* **EXERCISE REQUIREMENTS**: With pictures omitted, output the records below exactly as they appear.

* **PROVIDED RECORDS**:
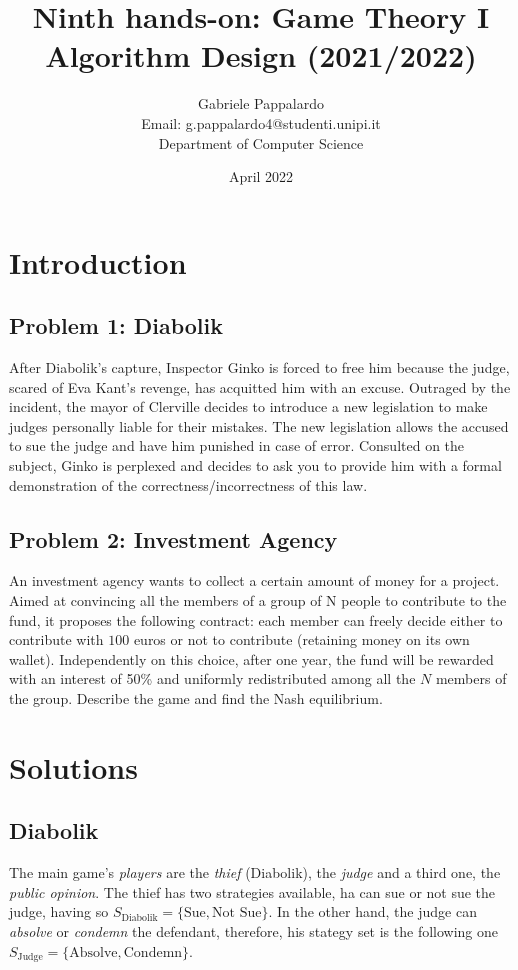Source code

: \documentclass{article}
\title{Ninth hands-on: Game Theory I\\[1ex] \large Algorithm Design (2021/2022)}
\author{Gabriele Pappalardo\\Email: g.pappalardo4@studenti.unipi.it\\Department of Computer Science}
\date{April 2022}
\begin{document}
\maketitle

\section{Introduction}

\subsection{Problem 1: Diabolik}

After Diabolik's capture, Inspector Ginko is forced to free him because the judge, scared of Eva Kant's revenge, has acquitted him with an excuse. 
Outraged by the incident, the mayor of Clerville decides to introduce a new legislation to make judges personally liable for their mistakes. 
The new legislation allows the accused to sue the judge and have him punished in case of error. Consulted on the subject, 
Ginko is perplexed and decides to ask you to provide him with a formal demonstration of the correctness/incorrectness of this law. 


\subsection{Problem 2: Investment Agency}

An investment agency wants to collect a certain amount of money for a project. Aimed at convincing all the members of a group of N people 
to contribute to the fund, it proposes the following contract: each member can freely decide either to contribute with $100$ euros or not 
to contribute (retaining money on its own wallet). Independently on this choice, after one year, the fund will be rewarded with an interest of 50\% 
and uniformly redistributed among all the $N$ members of the group. Describe the game and find the Nash equilibrium. 

\section{Solutions}

\subsection{Diabolik}

The main game's \textit{players} are the \textit{thief} (Diabolik), the \textit{judge} and a third one, the \textit{public opinion}. The thief has two strategies available,
ha can sue or not sue the judge, having so $S_{\textrm{Diabolik}} = \{\textrm{Sue}, \textrm{Not Sue}\}$. In the other hand, the judge can \textit{absolve} or \textit{condemn} the defendant, therefore, his
stategy set is the following one  $S_{\textrm{Judge}} = \{\textrm{Absolve}, \textrm{Condemn}\}$.\\
\end{document}
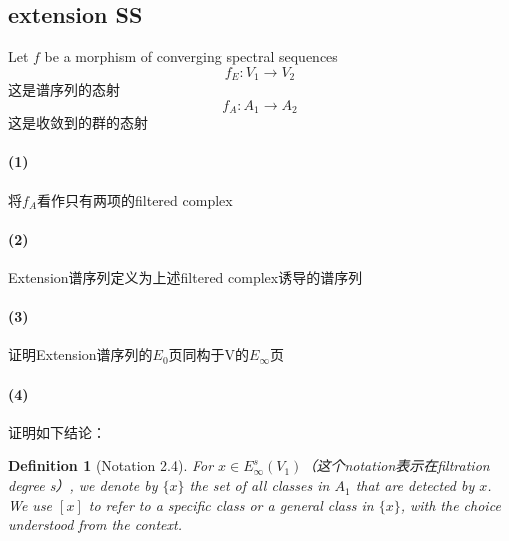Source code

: \documentclass[12pt,a4paper]{article}
\title{}
\author{}
\newtheorem{defn}[equation]{Definition}
\begin{document}
\sffamily
\maketitle
\thispagestyle{empty}

\abstract{}
\tableofcontents

\large

\begin{sloppy}
 \section{extension SS}
Let $f$ be a morphism of converging spectral sequences
$$f_E: V_1\rightarrow V_2$$
这是谱序列的态射
$$f_A:A_1\rightarrow A_2$$
这是收敛到的群的态射

\paragraph{(1)} 将$f_A$看作只有两项的filtered complex

\paragraph{(2)} Extension谱序列定义为上述filtered complex诱导的谱序列

\paragraph{(3)} 证明Extension谱序列的$E_0$页同构于V的$E_\infty$页

\paragraph{(4)}证明如下结论：


\begin{defn}[Notation 2.4]
For $x \in E_\infty^{s}(V_1)$（这个notation表示在filtration degree s）, we denote by $\{x\}$ the set of all classes in $A_1$ that are detected by $x$. We use $[x]$ to refer to a specific class or a general class in $\{x\}$, with the choice understood from the context.
\end{defn}


\end{sloppy}
\end{document}
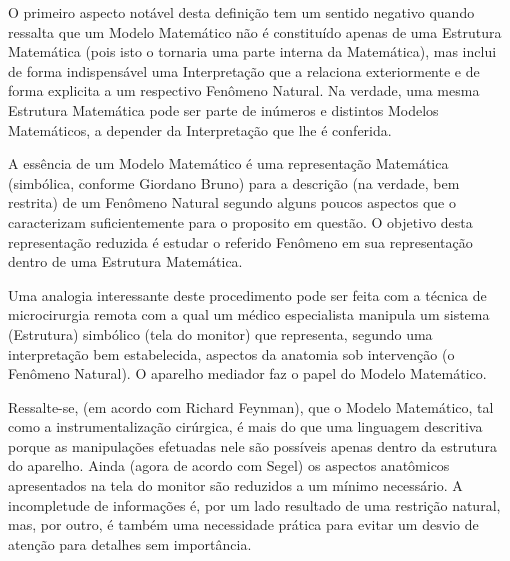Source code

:     O primeiro aspecto notável desta definição tem um sentido negativo quando ressalta que um Modelo Matemático não é constituído apenas de uma Estrutura Matemática (pois isto o tornaria uma parte interna da Matemática), mas inclui de forma indispensável uma Interpretação que a relaciona exteriormente e de forma explicita a um respectivo Fenômeno Natural. Na verdade, uma mesma Estrutura Matemática pode ser parte de inúmeros e distintos Modelos Matemáticos, a depender da Interpretação que lhe é conferida.
    
    A essência de um Modelo Matemático é uma representação Matemática (simbólica, conforme Giordano Bruno) para a descrição (na verdade, bem restrita) de um Fenômeno Natural segundo alguns poucos aspectos que o caracterizam suficientemente para o proposito em questão. O objetivo desta representação reduzida é estudar o referido Fenômeno em sua representação dentro de uma Estrutura Matemática.

    Uma analogia interessante deste procedimento pode ser feita com a técnica de microcirurgia remota com a qual um médico especialista manipula um sistema (Estrutura) simbólico (tela do monitor) que representa, segundo uma interpretação bem estabelecida, aspectos da anatomia sob intervenção (o Fenômeno Natural). O aparelho mediador faz o papel do Modelo Matemático.

    Ressalte-se, (em acordo com Richard Feynman), que o Modelo Matemático, tal como a instrumentalização cirúrgica, é mais do que uma linguagem descritiva porque as manipulações efetuadas nele são possíveis apenas dentro da estrutura do aparelho. Ainda (agora de acordo com Segel) os aspectos anatômicos apresentados na tela do monitor são reduzidos a um mínimo necessário. A incompletude de informações é, por um lado resultado de uma restrição natural, mas, por outro, é também uma necessidade prática para evitar um desvio de atenção para detalhes sem importância.

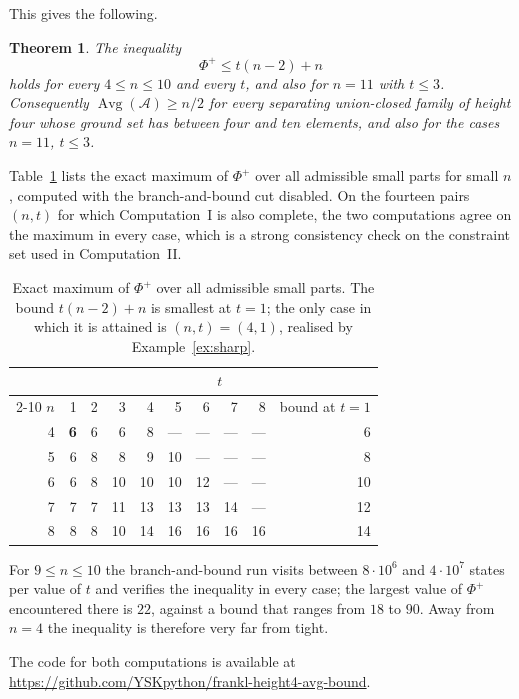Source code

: \documentclass[11pt,a4paper]{amsart}
\theoremstyle{plain}
\newtheorem{theorem}{Theorem}[section]
\theoremstyle{definition}
\newcommand{\A}{\mathcal{A}}
\newcommand{\Avg}{\operatorname{Avg}}
\begin{document}
This gives the following.

\begin{theorem}\label{thm:small}
The inequality
\[
  \Phi^+\le t(n-2)+n
\]
holds for every $4\le n\le10$ and every $t$, and also for $n=11$ with $t\le3$.
Consequently $\Avg(\A)\ge n/2$ for every separating union-closed family of
height four whose ground set has between four and ten elements, and also for the cases
$n=11$, $t\le3$.
\end{theorem}

Table~\ref{tab:maxphi} lists the exact maximum of $\Phi^+$ over all admissible
small parts for small $n$, computed with the branch-and-bound cut disabled. On
the fourteen pairs $(n,t)$ for which Computation~I is also complete, the two
computations agree on the maximum in every case, which is a strong consistency
check on the constraint set used in Computation~II.

\begin{table}[ht]
\centering
\begin{tabular}{rrrrrrrrrr}
\toprule
& \multicolumn{9}{c}{$t$}\\
\cmidrule(l){2-10}
$n$ & 1 & 2 & 3 & 4 & 5 & 6 & 7 & 8 & bound at $t=1$\\
\midrule
4 & \textbf{6} & 6 & 6 & 8 & --- & --- & --- & --- & 6\\
5 & 6 & 8 & 8 & 9 & 10 & --- & --- & --- & 8\\
6 & 6 & 8 & 10 & 10 & 10 & 12 & --- & --- & 10\\
7 & 7 & 7 & 11 & 13 & 13 & 13 & 14 & --- & 12\\
8 & 8 & 8 & 10 & 14 & 16 & 16 & 16 & 16 & 14\\
\bottomrule
\end{tabular}
\caption{Exact maximum of $\Phi^+$ over all admissible small parts. The bound
$t(n-2)+n$ is smallest at $t=1$; the only case in which it is attained is
$(n,t)=(4,1)$, realised by Example~\ref{ex:sharp}.}
\label{tab:maxphi}
\end{table}

For $9\le n\le10$ the branch-and-bound run visits between $8\cdot10^6$ and
$4\cdot10^7$ states per value of $t$ and verifies the inequality in every case;
the largest value of $\Phi^+$ encountered there is $22$, against a bound that
ranges from $18$ to $90$. Away from $n=4$ the inequality is therefore very far
from tight.

The code for both computations is available at
\url{https://github.com/YSKpython/frankl-height4-avg-bound}.
\end{document}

* **SOLUTION**:
Source code

: \documentclass{article}
\title{Ninth hands-on: Game Theory I\\[1ex] \large Algorithm Design (2021/2022)}
\author{Gabriele Pappalardo\\Email: g.pappalardo4@studenti.unipi.it\\Department of Computer Science}
\date{April 2022}
\begin{document}
\maketitle

\section{Introduction}

\subsection{Problem 1: Diabolik}

After Diabolik's capture, Inspector Ginko is forced to free him because the judge, scared of Eva Kant's revenge, has acquitted him with an excuse. 
Outraged by the incident, the mayor of Clerville decides to introduce a new legislation to make judges personally liable for their mistakes. 
The new legislation allows the accused to sue the judge and have him punished in case of error. Consulted on the subject, 
Ginko is perplexed and decides to ask you to provide him with a formal demonstration of the correctness/incorrectness of this law. 


\subsection{Problem 2: Investment Agency}

An investment agency wants to collect a certain amount of money for a project. Aimed at convincing all the members of a group of N people 
to contribute to the fund, it proposes the following contract: each member can freely decide either to contribute with $100$ euros or not 
to contribute (retaining money on its own wallet). Independently on this choice, after one year, the fund will be rewarded with an interest of 50\% 
and uniformly redistributed among all the $N$ members of the group. Describe the game and find the Nash equilibrium. 

\section{Solutions}

\subsection{Diabolik}

The main game's \textit{players} are the \textit{thief} (Diabolik), the \textit{judge} and a third one, the \textit{public opinion}. The thief has two strategies available,
ha can sue or not sue the judge, having so $S_{\textrm{Diabolik}} = \{\textrm{Sue}, \textrm{Not Sue}\}$. In the other hand, the judge can \textit{absolve} or \textit{condemn} the defendant, therefore, his
stategy set is the following one  $S_{\textrm{Judge}} = \{\textrm{Absolve}, \textrm{Condemn}\}$.\\
\end{document}
Source code

: \documentclass[12pt,a4paper]{article}
\title{}
\author{}
\newtheorem{defn}[equation]{Definition}
\begin{document}
\sffamily
\maketitle
\thispagestyle{empty}

\abstract{}
\tableofcontents

\large

\begin{sloppy}
 \section{extension SS}
Let $f$ be a morphism of converging spectral sequences
$$f_E: V_1\rightarrow V_2$$
这是谱序列的态射
$$f_A:A_1\rightarrow A_2$$
这是收敛到的群的态射

\paragraph{(1)} 将$f_A$看作只有两项的filtered complex

\paragraph{(2)} Extension谱序列定义为上述filtered complex诱导的谱序列

\paragraph{(3)} 证明Extension谱序列的$E_0$页同构于V的$E_\infty$页

\paragraph{(4)}证明如下结论：


\begin{defn}[Notation 2.4]
For $x \in E_\infty^{s}(V_1)$（这个notation表示在filtration degree s）, we denote by $\{x\}$ the set of all classes in $A_1$ that are detected by $x$. We use $[x]$ to refer to a specific class or a general class in $\{x\}$, with the choice understood from the context.
\end{defn}


\end{sloppy}
\end{document}
Source code

:     O primeiro aspecto notável desta definição tem um sentido negativo quando ressalta que um Modelo Matemático não é constituído apenas de uma Estrutura Matemática (pois isto o tornaria uma parte interna da Matemática), mas inclui de forma indispensável uma Interpretação que a relaciona exteriormente e de forma explicita a um respectivo Fenômeno Natural. Na verdade, uma mesma Estrutura Matemática pode ser parte de inúmeros e distintos Modelos Matemáticos, a depender da Interpretação que lhe é conferida.
    
    A essência de um Modelo Matemático é uma representação Matemática (simbólica, conforme Giordano Bruno) para a descrição (na verdade, bem restrita) de um Fenômeno Natural segundo alguns poucos aspectos que o caracterizam suficientemente para o proposito em questão. O objetivo desta representação reduzida é estudar o referido Fenômeno em sua representação dentro de uma Estrutura Matemática.

    Uma analogia interessante deste procedimento pode ser feita com a técnica de microcirurgia remota com a qual um médico especialista manipula um sistema (Estrutura) simbólico (tela do monitor) que representa, segundo uma interpretação bem estabelecida, aspectos da anatomia sob intervenção (o Fenômeno Natural). O aparelho mediador faz o papel do Modelo Matemático.

    Ressalte-se, (em acordo com Richard Feynman), que o Modelo Matemático, tal como a instrumentalização cirúrgica, é mais do que uma linguagem descritiva porque as manipulações efetuadas nele são possíveis apenas dentro da estrutura do aparelho. Ainda (agora de acordo com Segel) os aspectos anatômicos apresentados na tela do monitor são reduzidos a um mínimo necessário. A incompletude de informações é, por um lado resultado de uma restrição natural, mas, por outro, é também uma necessidade prática para evitar um desvio de atenção para detalhes sem importância.

Source code

: \documentclass[11pt,a4paper]{amsart}
\theoremstyle{plain}
\newtheorem{theorem}{Theorem}[section]
\theoremstyle{definition}
\newcommand{\A}{\mathcal{A}}
\newcommand{\Avg}{\operatorname{Avg}}
\begin{document}
This gives the following.

\begin{theorem}\label{thm:small}
The inequality
\[
  \Phi^+\le t(n-2)+n
\]
holds for every $4\le n\le10$ and every $t$, and also for $n=11$ with $t\le3$.
Consequently $\Avg(\A)\ge n/2$ for every separating union-closed family of
height four whose ground set has between four and ten elements, and also for the cases
$n=11$, $t\le3$.
\end{theorem}

Table~\ref{tab:maxphi} lists the exact maximum of $\Phi^+$ over all admissible
small parts for small $n$, computed with the branch-and-bound cut disabled. On
the fourteen pairs $(n,t)$ for which Computation~I is also complete, the two
computations agree on the maximum in every case, which is a strong consistency
check on the constraint set used in Computation~II.

\begin{table}[ht]
\centering
\begin{tabular}{rrrrrrrrrr}
\toprule
& \multicolumn{9}{c}{$t$}\\
\cmidrule(l){2-10}
$n$ & 1 & 2 & 3 & 4 & 5 & 6 & 7 & 8 & bound at $t=1$\\
\midrule
4 & \textbf{6} & 6 & 6 & 8 & --- & --- & --- & --- & 6\\
5 & 6 & 8 & 8 & 9 & 10 & --- & --- & --- & 8\\
6 & 6 & 8 & 10 & 10 & 10 & 12 & --- & --- & 10\\
7 & 7 & 7 & 11 & 13 & 13 & 13 & 14 & --- & 12\\
8 & 8 & 8 & 10 & 14 & 16 & 16 & 16 & 16 & 14\\
\bottomrule
\end{tabular}
\caption{Exact maximum of $\Phi^+$ over all admissible small parts. The bound
$t(n-2)+n$ is smallest at $t=1$; the only case in which it is attained is
$(n,t)=(4,1)$, realised by Example~\ref{ex:sharp}.}
\label{tab:maxphi}
\end{table}

For $9\le n\le10$ the branch-and-bound run visits between $8\cdot10^6$ and
$4\cdot10^7$ states per value of $t$ and verifies the inequality in every case;
the largest value of $\Phi^+$ encountered there is $22$, against a bound that
ranges from $18$ to $90$. Away from $n=4$ the inequality is therefore very far
from tight.

The code for both computations is available at
\url{https://github.com/YSKpython/frankl-height4-avg-bound}.
\end{document}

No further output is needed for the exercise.